- [Activity]
The required lines are those that contain "keepWarnings"; pull them out of the data and copy them.

[[ Task inputs open ]]

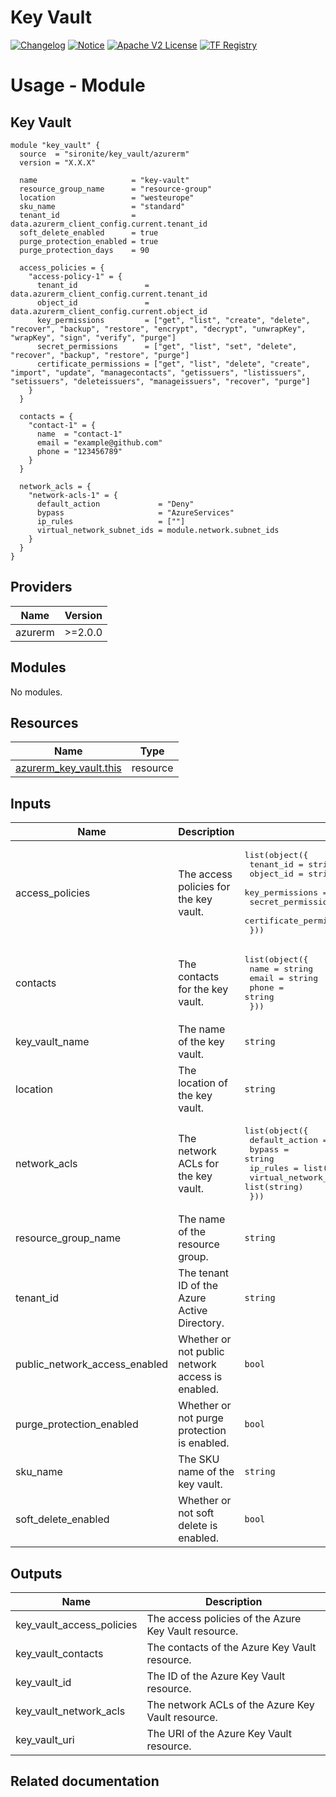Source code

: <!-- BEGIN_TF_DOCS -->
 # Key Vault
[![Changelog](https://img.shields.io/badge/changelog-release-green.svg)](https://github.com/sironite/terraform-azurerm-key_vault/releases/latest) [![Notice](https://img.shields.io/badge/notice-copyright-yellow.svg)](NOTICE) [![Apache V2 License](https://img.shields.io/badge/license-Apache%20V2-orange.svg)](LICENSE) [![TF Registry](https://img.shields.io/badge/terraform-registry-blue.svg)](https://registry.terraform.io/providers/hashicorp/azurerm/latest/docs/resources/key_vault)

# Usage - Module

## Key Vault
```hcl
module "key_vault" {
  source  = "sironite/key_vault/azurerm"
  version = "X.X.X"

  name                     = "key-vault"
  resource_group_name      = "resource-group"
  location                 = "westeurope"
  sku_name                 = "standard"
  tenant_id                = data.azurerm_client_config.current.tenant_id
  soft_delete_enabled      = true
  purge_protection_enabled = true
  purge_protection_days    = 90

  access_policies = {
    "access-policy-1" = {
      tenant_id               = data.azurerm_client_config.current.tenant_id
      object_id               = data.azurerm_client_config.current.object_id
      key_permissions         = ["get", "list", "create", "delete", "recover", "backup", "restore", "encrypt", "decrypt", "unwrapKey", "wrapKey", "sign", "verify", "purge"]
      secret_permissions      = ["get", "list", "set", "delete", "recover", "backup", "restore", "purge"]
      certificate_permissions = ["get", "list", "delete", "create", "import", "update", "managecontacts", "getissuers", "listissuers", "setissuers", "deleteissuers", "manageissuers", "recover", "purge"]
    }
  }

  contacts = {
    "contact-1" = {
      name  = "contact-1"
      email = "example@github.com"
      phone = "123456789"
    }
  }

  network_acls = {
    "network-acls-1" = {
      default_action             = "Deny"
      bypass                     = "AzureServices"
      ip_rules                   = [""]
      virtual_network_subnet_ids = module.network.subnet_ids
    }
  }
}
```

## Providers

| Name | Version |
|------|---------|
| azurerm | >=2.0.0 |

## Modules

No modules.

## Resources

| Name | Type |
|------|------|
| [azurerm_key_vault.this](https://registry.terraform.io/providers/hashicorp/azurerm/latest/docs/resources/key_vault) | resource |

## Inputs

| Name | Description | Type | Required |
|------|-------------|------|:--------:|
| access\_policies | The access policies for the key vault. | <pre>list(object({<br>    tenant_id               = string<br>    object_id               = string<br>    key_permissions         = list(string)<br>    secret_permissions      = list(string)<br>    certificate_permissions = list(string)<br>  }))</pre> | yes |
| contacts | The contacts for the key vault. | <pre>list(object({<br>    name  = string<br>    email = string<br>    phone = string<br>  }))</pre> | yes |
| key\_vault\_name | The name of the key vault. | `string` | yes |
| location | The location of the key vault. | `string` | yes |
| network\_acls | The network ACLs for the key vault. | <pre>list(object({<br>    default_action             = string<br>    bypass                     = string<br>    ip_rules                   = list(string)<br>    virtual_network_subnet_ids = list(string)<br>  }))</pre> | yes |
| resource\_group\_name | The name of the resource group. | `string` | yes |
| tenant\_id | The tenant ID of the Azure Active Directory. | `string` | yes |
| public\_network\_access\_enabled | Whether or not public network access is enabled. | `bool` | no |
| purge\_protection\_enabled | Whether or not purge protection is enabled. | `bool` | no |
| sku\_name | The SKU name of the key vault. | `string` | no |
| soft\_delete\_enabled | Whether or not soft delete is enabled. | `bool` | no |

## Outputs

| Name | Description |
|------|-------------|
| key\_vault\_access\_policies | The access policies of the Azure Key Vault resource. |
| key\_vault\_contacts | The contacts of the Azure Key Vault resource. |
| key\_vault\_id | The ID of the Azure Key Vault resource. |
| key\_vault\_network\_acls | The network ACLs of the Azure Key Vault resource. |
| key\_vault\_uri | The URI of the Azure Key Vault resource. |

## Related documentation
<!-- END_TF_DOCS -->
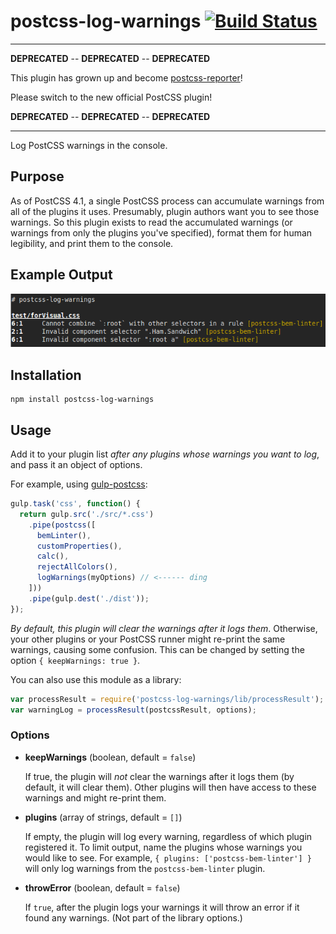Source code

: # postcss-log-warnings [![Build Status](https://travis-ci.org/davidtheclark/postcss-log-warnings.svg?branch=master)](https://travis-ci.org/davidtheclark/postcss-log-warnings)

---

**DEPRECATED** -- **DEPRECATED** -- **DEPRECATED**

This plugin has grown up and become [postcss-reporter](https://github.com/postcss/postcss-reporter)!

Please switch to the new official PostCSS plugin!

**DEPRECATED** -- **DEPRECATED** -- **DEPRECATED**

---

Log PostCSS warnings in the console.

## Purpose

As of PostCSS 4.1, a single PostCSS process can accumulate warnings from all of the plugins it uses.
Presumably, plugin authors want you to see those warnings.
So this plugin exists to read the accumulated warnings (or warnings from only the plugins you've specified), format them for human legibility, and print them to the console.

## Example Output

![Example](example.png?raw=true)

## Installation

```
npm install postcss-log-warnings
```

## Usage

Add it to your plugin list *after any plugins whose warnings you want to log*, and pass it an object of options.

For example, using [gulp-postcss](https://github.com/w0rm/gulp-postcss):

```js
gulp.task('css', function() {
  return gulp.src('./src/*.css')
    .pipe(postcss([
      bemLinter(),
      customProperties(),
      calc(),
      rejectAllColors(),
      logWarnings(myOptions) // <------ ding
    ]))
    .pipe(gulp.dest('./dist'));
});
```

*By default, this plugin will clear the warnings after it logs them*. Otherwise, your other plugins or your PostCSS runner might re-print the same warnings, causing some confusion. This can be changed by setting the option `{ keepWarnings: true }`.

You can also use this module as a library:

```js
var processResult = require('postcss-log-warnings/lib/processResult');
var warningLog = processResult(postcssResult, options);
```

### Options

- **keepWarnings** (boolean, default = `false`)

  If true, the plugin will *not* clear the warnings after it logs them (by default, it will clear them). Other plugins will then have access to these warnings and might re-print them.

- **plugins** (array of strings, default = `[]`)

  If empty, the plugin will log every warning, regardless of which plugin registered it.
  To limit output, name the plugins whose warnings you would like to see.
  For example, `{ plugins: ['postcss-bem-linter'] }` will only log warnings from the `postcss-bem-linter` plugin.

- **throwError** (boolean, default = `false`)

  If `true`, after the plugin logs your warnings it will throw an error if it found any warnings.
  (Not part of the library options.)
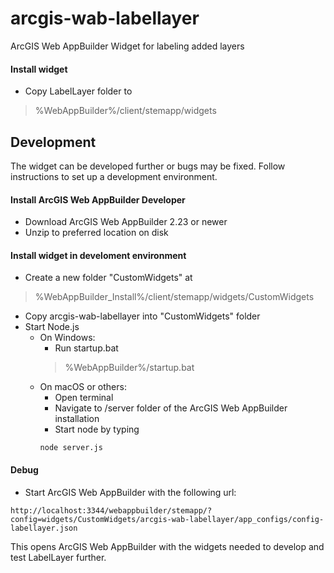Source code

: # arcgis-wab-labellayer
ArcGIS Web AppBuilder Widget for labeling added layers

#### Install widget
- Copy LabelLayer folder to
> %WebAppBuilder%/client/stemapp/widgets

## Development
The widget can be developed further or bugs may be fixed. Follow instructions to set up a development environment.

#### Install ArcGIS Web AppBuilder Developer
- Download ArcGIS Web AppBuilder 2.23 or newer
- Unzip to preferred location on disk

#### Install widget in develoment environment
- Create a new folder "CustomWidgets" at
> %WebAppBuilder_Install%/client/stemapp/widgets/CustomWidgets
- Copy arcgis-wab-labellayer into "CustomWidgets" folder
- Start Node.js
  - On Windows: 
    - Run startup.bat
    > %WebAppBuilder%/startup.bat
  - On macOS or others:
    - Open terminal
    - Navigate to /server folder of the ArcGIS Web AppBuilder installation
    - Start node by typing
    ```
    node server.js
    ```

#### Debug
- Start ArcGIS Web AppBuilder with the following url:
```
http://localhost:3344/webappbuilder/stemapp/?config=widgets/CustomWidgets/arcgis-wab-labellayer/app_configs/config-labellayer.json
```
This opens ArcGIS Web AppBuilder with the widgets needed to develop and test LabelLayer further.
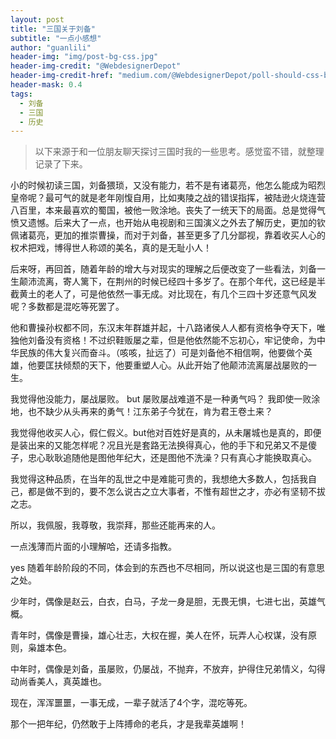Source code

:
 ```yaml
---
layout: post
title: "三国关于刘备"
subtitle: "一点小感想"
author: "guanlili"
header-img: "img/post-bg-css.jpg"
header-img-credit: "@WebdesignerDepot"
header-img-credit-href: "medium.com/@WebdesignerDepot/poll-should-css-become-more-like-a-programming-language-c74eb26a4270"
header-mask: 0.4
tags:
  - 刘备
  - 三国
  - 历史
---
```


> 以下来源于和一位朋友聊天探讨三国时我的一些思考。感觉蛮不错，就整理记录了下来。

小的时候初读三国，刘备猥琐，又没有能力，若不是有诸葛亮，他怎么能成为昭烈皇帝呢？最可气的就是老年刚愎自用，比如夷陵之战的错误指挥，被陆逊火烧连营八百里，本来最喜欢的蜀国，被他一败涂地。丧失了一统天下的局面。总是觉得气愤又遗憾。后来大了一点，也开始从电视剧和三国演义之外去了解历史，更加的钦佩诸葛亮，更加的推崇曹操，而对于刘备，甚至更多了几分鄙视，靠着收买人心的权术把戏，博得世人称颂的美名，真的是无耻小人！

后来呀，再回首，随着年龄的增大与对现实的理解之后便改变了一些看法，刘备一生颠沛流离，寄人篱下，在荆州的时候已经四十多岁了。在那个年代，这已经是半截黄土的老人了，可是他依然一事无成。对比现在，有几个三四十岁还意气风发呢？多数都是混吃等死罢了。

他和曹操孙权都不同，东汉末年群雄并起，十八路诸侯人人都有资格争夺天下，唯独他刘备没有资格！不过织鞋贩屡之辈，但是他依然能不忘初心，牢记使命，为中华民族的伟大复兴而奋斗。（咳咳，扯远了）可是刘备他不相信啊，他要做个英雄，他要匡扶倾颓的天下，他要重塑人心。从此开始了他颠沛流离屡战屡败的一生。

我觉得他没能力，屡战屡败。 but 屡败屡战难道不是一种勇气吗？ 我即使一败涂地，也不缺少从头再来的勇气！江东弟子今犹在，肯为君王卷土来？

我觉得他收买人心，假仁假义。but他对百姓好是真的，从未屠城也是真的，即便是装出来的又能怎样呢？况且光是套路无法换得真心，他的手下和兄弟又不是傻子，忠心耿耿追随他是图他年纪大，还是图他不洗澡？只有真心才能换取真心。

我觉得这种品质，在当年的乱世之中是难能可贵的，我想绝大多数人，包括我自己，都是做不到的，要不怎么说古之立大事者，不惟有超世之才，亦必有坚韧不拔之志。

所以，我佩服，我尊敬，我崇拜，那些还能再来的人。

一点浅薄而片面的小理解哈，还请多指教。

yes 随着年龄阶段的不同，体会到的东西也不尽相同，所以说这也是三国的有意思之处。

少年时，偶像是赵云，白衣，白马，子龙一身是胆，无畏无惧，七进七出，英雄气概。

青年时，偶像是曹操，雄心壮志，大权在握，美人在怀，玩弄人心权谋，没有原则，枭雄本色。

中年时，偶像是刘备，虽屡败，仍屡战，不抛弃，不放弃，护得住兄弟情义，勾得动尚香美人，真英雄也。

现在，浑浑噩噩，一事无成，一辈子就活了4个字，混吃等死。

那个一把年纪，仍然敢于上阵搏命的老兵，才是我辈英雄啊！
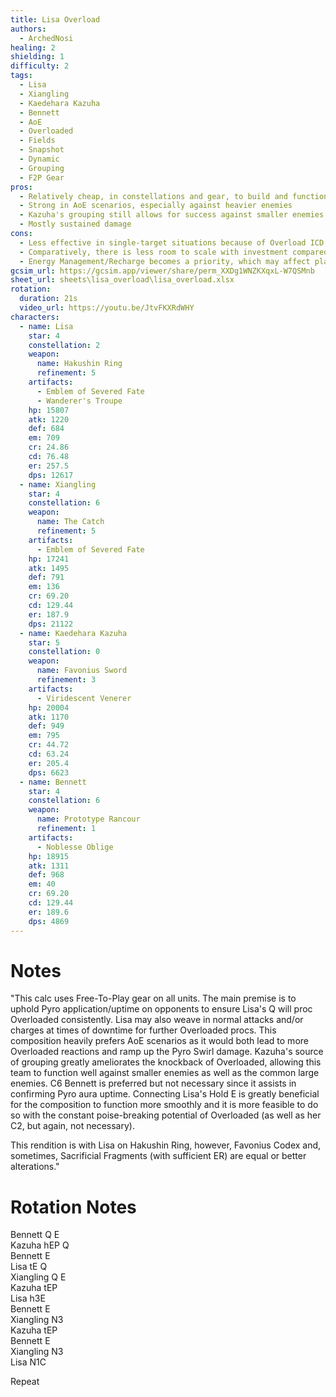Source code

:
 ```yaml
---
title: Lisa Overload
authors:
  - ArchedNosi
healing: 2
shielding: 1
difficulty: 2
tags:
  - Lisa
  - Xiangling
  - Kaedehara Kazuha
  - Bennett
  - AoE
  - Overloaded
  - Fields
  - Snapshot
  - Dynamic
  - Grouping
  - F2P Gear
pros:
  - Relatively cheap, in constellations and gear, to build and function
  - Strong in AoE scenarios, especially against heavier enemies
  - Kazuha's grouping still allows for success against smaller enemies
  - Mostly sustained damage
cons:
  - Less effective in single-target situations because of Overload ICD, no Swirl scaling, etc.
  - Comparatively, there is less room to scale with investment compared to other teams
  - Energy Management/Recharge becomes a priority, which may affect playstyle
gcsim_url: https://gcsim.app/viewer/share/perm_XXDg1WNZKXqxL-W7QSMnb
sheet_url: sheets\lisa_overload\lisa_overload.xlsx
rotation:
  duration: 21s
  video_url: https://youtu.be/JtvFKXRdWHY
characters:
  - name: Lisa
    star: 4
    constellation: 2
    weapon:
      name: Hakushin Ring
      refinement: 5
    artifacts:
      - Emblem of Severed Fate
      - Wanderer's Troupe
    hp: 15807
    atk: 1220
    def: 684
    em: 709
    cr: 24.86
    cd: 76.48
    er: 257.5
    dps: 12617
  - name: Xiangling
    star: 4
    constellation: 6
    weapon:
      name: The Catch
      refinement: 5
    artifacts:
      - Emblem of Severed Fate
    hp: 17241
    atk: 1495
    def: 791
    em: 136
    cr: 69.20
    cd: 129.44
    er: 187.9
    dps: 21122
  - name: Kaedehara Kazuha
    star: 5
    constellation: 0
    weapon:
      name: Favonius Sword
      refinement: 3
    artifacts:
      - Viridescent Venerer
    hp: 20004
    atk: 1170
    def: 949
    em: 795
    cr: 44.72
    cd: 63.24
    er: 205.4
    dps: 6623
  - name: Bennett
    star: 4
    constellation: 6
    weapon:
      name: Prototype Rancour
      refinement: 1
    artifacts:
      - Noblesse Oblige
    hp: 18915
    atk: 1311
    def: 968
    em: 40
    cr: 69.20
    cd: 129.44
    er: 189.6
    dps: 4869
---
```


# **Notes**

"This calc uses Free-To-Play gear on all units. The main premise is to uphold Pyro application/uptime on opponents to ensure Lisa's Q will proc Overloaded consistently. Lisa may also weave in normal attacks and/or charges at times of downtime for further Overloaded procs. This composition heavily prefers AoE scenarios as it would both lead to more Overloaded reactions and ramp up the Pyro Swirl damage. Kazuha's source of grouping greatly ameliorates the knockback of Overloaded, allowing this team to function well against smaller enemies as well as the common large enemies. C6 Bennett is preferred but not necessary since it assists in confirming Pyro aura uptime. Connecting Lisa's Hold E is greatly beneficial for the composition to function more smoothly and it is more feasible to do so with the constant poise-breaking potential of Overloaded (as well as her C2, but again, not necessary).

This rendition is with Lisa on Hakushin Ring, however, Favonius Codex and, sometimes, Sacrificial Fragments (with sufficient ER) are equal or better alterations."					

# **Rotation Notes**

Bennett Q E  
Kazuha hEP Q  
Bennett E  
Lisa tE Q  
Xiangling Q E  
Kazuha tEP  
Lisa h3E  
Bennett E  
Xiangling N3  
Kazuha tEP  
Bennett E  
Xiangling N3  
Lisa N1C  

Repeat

[[ Task inputs closed ]]

- [Answer below]
*By default, this plugin will clear the warnings after it logs them*. Otherwise, your other plugins or your PostCSS runner might re-print the same warnings, causing some confusion. This can be changed by setting the option `{ keepWarnings: true }`.
- **keepWarnings** (boolean, default = `false`)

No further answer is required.